Path: utzoo!attcan!uunet!zaphod.mps.ohio-state.edu!usc!ucsd!ucbvax!agate!bionet!arisia!roo!cutting
From: cutting@parc.xerox.com (Doug Cutting)
Newsgroups: comp.arch
Subject: Re: >32 bits: why?
Message-ID: <CUTTING.90Oct26093955@elsinore.parc.xerox.com>
Date: 26 Oct 90 16:39:55 GMT
References: <AGLEW.90Oct23161224@bach.crhc.uiuc.edu>
	<1990Oct25.011034.3664@ingres.Ingres.COM>
	<1990Oct26.012815.11941@watdragon.waterloo.edu>
Sender: news@parc.xerox.com
Organization: Xerox PARC, Palo Alto, CA
Lines: 29
In-reply-to: tbray@watsol.waterloo.edu's message of 26 Oct 90 01:28:15 GMT

In article <1990Oct26.012815.11941@watdragon.waterloo.edu> tbray@watsol.waterloo.edu (Tim Bray) writes:

   One counter-example is text databases.  Given the blurring between semantics
   and structure in text, and the need to support things like full text search,
   it is often necessary that pointers have character granularity.  And indexes,
   which need to be persistent, are just collections of pointers.  And text
   databases larger than 2^32 are starting to be come rather un-rare.

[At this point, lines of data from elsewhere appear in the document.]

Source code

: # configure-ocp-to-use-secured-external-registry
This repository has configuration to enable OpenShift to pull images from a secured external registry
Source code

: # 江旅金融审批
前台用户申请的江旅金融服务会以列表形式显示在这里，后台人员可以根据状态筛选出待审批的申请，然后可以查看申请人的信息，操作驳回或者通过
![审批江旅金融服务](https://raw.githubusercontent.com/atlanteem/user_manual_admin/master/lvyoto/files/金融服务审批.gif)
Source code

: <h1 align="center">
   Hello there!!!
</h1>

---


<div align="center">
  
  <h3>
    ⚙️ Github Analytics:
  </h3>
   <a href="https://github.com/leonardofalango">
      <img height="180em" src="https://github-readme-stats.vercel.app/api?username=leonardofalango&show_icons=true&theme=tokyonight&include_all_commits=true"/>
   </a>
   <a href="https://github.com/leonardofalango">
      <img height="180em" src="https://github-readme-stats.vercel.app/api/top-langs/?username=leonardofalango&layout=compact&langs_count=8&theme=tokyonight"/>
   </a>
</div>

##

   Of course, there are ways to work around this, just as there are ways to
   more-or-less do real computation on 16 bit computers.  But there are many
   wins from having your persistent pointers effiently dealt with via 
   word-oriented computer operations.  For example, a not-uncommon text database
   operation might be: which of these 1.87 million citations (pointers starting
   at 0x23fc8932 in the index) contain instances of both "Japan" (37,210
   occurrences in the database) and "telephone" (41,881 occurrences).  There
   are algorithms that can do the pointer manipulations and give you answers
   pretty quick, but they run a lot better if you can do a lot of the
   comparisons and moves in hardware.

In the text indexing literature one usually speaks of addressing words
within documents, not characters within databases.  2^32 is large
enough to hold both the number of documents in todays large text
databases and the number of words (or characters) in the largest
individual documents.  Perhaps you regard this as a workaround, but it
too allows optimizations.  When intersecting document-major citation
lists one can skip all the occurences within a document if that
document does not occur in the other citation list.

	Doug